◆ INPUT DATA
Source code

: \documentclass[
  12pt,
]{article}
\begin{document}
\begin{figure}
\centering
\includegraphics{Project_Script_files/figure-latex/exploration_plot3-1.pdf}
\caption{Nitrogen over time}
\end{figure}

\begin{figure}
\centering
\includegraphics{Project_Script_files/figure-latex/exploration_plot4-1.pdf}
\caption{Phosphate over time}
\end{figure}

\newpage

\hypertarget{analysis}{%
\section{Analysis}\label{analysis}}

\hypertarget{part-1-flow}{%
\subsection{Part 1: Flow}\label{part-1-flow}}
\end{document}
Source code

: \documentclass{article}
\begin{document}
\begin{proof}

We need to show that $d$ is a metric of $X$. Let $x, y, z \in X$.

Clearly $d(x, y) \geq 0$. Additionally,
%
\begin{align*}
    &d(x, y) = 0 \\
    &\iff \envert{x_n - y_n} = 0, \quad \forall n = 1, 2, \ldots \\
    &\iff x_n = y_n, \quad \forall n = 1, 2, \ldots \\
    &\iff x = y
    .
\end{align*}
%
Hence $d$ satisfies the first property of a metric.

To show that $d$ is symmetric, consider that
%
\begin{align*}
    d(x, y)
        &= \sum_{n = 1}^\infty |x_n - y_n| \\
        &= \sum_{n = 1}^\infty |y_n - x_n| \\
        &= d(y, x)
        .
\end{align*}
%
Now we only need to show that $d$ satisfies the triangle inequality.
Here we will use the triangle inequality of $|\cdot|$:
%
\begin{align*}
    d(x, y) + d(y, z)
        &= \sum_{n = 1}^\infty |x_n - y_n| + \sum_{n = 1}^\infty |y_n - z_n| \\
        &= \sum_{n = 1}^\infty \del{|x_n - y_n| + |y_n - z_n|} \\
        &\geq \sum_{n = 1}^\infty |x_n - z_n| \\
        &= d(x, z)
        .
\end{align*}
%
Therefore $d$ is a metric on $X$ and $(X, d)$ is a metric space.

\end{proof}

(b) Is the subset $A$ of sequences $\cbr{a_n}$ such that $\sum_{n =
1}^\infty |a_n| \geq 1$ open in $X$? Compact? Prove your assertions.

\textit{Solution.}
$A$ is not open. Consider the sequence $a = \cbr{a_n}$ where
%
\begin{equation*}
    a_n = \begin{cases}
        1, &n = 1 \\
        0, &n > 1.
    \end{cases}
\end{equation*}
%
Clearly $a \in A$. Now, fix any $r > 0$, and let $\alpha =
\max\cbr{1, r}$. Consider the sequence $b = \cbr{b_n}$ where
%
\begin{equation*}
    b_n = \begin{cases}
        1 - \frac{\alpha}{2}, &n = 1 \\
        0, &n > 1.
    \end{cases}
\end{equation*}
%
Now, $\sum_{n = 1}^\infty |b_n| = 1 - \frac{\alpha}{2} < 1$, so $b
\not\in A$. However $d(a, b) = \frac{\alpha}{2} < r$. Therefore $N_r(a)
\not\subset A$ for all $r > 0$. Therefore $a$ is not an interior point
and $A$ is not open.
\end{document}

◆ WHAT TO PRODUCE
Find all the lines with "inequality" in the data and copy them.

◆ FINISHED TASK
Now we only need to show that $d$ satisfies the triangle inequality.
Here we will use the triangle inequality of $|\cdot|$:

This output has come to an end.